Try it => Transcribe exactly every line from the one with "Watson AI 服务)。" to the last line of the listing below, including both.

Data to process =>
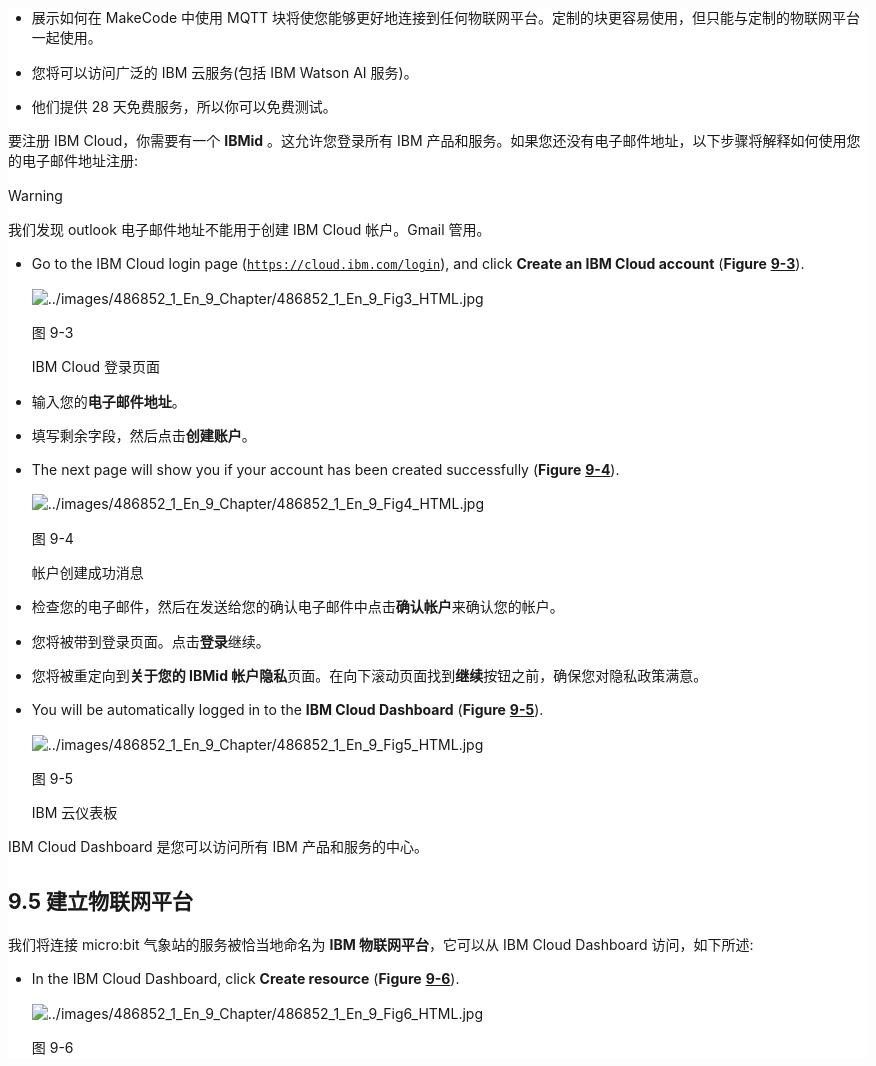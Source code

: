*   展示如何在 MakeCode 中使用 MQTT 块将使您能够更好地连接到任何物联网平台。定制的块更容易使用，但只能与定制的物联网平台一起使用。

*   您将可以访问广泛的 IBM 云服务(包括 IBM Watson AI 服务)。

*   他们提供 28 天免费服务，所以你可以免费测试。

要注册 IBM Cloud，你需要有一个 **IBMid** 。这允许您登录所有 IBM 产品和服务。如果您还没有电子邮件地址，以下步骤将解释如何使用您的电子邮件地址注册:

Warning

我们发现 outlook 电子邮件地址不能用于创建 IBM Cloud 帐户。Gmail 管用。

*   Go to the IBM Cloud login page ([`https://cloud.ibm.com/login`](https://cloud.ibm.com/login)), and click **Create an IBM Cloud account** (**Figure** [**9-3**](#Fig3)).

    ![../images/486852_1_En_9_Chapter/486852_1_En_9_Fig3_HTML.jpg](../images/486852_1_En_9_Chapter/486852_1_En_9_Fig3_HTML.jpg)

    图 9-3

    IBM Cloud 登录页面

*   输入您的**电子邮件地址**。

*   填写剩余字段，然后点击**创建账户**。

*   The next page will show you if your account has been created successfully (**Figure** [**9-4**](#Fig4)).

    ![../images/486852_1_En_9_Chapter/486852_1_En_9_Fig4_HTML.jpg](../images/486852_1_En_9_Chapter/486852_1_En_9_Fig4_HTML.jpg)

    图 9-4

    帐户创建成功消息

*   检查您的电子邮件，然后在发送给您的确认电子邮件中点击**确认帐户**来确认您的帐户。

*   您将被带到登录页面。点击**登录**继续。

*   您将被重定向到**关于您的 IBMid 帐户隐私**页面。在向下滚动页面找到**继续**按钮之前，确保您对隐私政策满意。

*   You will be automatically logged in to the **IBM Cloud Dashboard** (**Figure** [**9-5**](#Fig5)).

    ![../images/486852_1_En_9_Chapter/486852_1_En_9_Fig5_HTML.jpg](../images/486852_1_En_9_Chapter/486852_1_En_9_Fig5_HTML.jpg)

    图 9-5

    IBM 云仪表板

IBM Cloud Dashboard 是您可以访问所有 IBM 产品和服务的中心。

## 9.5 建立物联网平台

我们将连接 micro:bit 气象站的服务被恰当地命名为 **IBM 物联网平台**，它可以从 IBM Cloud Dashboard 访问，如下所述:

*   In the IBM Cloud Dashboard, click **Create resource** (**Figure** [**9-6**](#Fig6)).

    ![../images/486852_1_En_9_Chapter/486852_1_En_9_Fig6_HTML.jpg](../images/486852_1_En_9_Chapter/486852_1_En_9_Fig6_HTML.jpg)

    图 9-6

Expected answer =>
*   您将可以访问广泛的 IBM 云服务(包括 IBM Watson AI 服务)。

*   他们提供 28 天免费服务，所以你可以免费测试。

要注册 IBM Cloud，你需要有一个 **IBMid** 。这允许您登录所有 IBM 产品和服务。如果您还没有电子邮件地址，以下步骤将解释如何使用您的电子邮件地址注册:

Warning

我们发现 outlook 电子邮件地址不能用于创建 IBM Cloud 帐户。Gmail 管用。

*   Go to the IBM Cloud login page ([`https://cloud.ibm.com/login`](https://cloud.ibm.com/login)), and click **Create an IBM Cloud account** (**Figure** [**9-3**](#Fig3)).

    ![../images/486852_1_En_9_Chapter/486852_1_En_9_Fig3_HTML.jpg](../images/486852_1_En_9_Chapter/486852_1_En_9_Fig3_HTML.jpg)

    图 9-3

    IBM Cloud 登录页面

*   输入您的**电子邮件地址**。

*   填写剩余字段，然后点击**创建账户**。

*   The next page will show you if your account has been created successfully (**Figure** [**9-4**](#Fig4)).

    ![../images/486852_1_En_9_Chapter/486852_1_En_9_Fig4_HTML.jpg](../images/486852_1_En_9_Chapter/486852_1_En_9_Fig4_HTML.jpg)

    图 9-4

    帐户创建成功消息

*   检查您的电子邮件，然后在发送给您的确认电子邮件中点击**确认帐户**来确认您的帐户。

*   您将被带到登录页面。点击**登录**继续。

*   您将被重定向到**关于您的 IBMid 帐户隐私**页面。在向下滚动页面找到**继续**按钮之前，确保您对隐私政策满意。

*   You will be automatically logged in to the **IBM Cloud Dashboard** (**Figure** [**9-5**](#Fig5)).

    ![../images/486852_1_En_9_Chapter/486852_1_En_9_Fig5_HTML.jpg](../images/486852_1_En_9_Chapter/486852_1_En_9_Fig5_HTML.jpg)

    图 9-5

    IBM 云仪表板

IBM Cloud Dashboard 是您可以访问所有 IBM 产品和服务的中心。

## 9.5 建立物联网平台

我们将连接 micro:bit 气象站的服务被恰当地命名为 **IBM 物联网平台**，它可以从 IBM Cloud Dashboard 访问，如下所述:

*   In the IBM Cloud Dashboard, click **Create resource** (**Figure** [**9-6**](#Fig6)).

    ![../images/486852_1_En_9_Chapter/486852_1_En_9_Fig6_HTML.jpg](../images/486852_1_En_9_Chapter/486852_1_En_9_Fig6_HTML.jpg)

    图 9-6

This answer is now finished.